Figure 1 General organization of sectorial searches and Rec-I-DCM3. Both sectorial searches and Rec-I-DCM3 have a similar structure, with the only important difference being in how the reduced subproblems are created (by means of firstpass HTUs, in the case of sectorial searches, and selecting disjoint but overlapping subsets of terminals, in the case of Rec-I-DCM3).

 
Drifting and ratchet
These algorithms use cycles of TBR swapping (on a single tree), alternating between perturbation and search phases. As implemented in TNT, the perturbation phase consists of either accepting suboptimal rearrangements with a probability that depends on the tree-score difference (DFT) or accepting the rearrangements that match or improve tree score for a randomly modified set of character weights (RAT).

Tree fusion
This algorithm evaluates exchanges between two trees for all subtrees with identical composition, accepting those that improve the score; if the first-pass state sets (and local costs) have been calculated for each subtree, the score resulting from an exchange can be calculated quickly visiting only the nodes in the path between the exchange point and the root (Goloboff, 1999).
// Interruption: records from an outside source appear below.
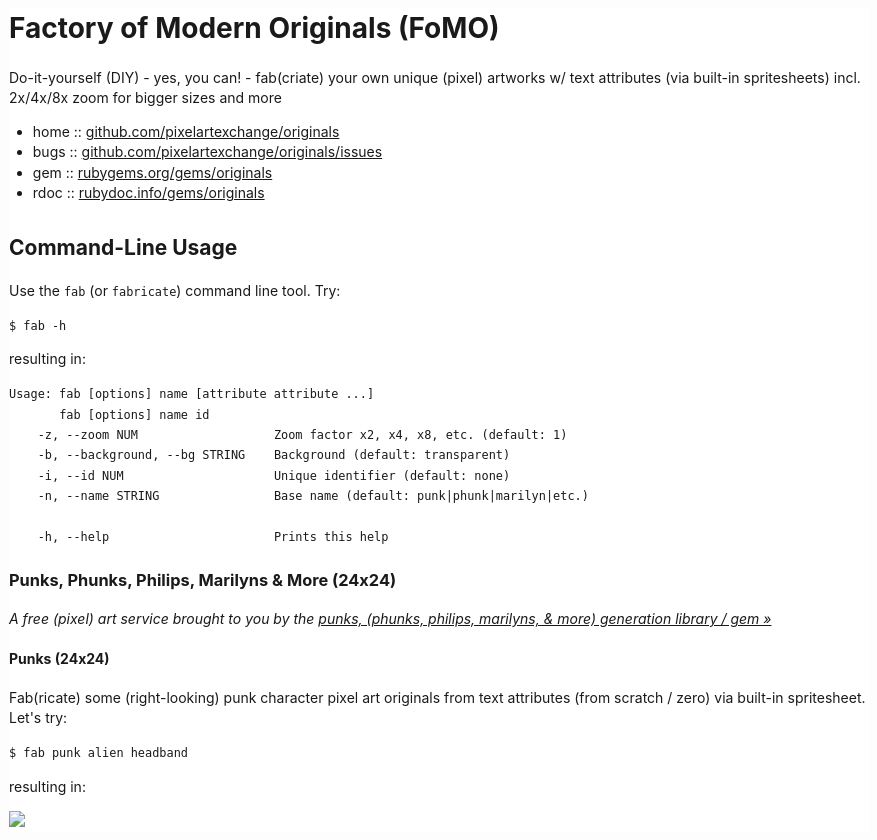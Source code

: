 #  Factory of Modern Originals (FoMO)

Do-it-yourself (DIY) - yes, you can! - fab(criate) your own unique (pixel) artworks w/ text attributes (via built-in spritesheets) incl. 2x/4x/8x zoom for bigger sizes and more


* home  :: [github.com/pixelartexchange/originals](https://github.com/pixelartexchange/originals)
* bugs  :: [github.com/pixelartexchange/originals/issues](https://github.com/pixelartexchange/originals/issues)
* gem   :: [rubygems.org/gems/originals](https://rubygems.org/gems/originals)
* rdoc  :: [rubydoc.info/gems/originals](http://rubydoc.info/gems/originals)




##  Command-Line Usage


Use the `fab` (or `fabricate`) command line tool. Try:

```
$ fab -h
```

resulting in:

```
Usage: fab [options] name [attribute attribute ...]
       fab [options] name id
    -z, --zoom NUM                   Zoom factor x2, x4, x8, etc. (default: 1)
    -b, --background, --bg STRING    Background (default: transparent)
    -i, --id NUM                     Unique identifier (default: none)
    -n, --name STRING                Base name (default: punk|phunk|marilyn|etc.)

    -h, --help                       Prints this help
```



### Punks, Phunks, Philips, Marilyns & More (24x24)

_A free (pixel) art service brought to you by the [punks, (phunks, philips, marilyns, & more) generation library / gem »](https://github.com/cryptopunksnotdead/cryptopunks/tree/master/cryptopunks)_



#### Punks  (24x24)

Fab(ricate) some (right-looking) punk character pixel art originals from text attributes (from scratch / zero) via built-in spritesheet. Let's try:

```
$ fab punk alien headband
```

resulting in:

![](https://github.com/pixelartexchange/originals/raw/master/i/punk0.png)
If the trees to input to TF are suboptimal trees obtained independently (e.g., from different starting points), TF produces score improvements almost immediately.

Driven search
The main conclusion of early tests of these algorithms (Goloboff, 1999) was that optimal trees for data sets of 500-854 taxa were quickly found when TF was applied to trees resulting from the other algorithms. In order to find the minimum known length (MKL) in the shortest amount of time, a "driven search" seeks to minimize the number of trees obtained in independent replicates (i.e., RASs, followed by TBR, SS, and DFT/RAT) that are input to TF. Thus, the trees produced by the first few replicates are submitted to TF; if these trees fail to produce trees of MKL, some additional replications are done, submitting the new set of trees to TF. This strategy is implemented in TNT (as a driven search, or as an option of the xmult command) and creates trees by RAS, followed by TBR, SS, and optionally DFT or RAT. With the default settings, the xmult command will perform five RAS, followed by SS (no DFT or RAT), TF those five trees, and stop; only if the user has requested that the search continue until a given score is found and TF on the first five trees fails to produce such a score is a new series of replicates started (which will be subsequently used for TF). In addition to this basic flow control, TNT allows defining a stopping rule by the number of independent hits to MKL, or until the consensus is stabilized, or much more specific routines through its scripting language.

Background on Rec-I-DCM3
Rec-I-DCM3 is the latest and most successful version of DCMs. The method was published by Roshan et al. (2004) but originally developed in Roshan's Ph.D. dissertation (Roshan, 2004). This procedure (see Fig. 1) is based on the recursive and iterative application of the DCM3 decomposition, selecting subsets of terminal taxa based on a given tree topology (i.e., "guide tree"). Each of these subsets of terminal taxa is used to create reduced data sets (subproblems); if the first subdivision of the data set produces subproblems that are too large, the method is recursively applied to the large subproblems, until they are below a (user-specified) maximum size. Based on empirical tests of performance, Roshan (2004) concluded that large data sets should be divided in subproblems no larger than 25% or 12.5% the total number of taxa. Each of the subproblems is submitted to a program for parsimony analysis ([Roshan 2004] tried both PAUP* and TNT). The method of analysis employed for solving the subproblems is referred to as the "base method." After the subproblems are solved, the Rec-I-DCM3 program collects the trees resulting from PAUP* or TNT and combines them using a strict consensus supertree method (see Huson et al., 1999a, 1999b). The resulting supertree normally contains multiple polytomies. At this point, the polytomous tree is randomly resolved (i.e., dichotomized) and submitted to TBR-branch swapping (again, using either PAUP* or TNT). We refer to this key step of Rec-I-DCM3 as the global TBR (Roshan et al. [2004] omitted mentioning the global TBR phase, only stating that a "random resolution, to obtain a binary tree" is applied to the polytomized supertree; Roshan's thesis (2004:152) and the Rec-I-DCM3 software make it clear that this phase is part of the method). After global TBR concludes, the first iteration of Rec-I-DCM3 is finished, and the resulting tree is used as the starting point (guide tree) of the next iteration.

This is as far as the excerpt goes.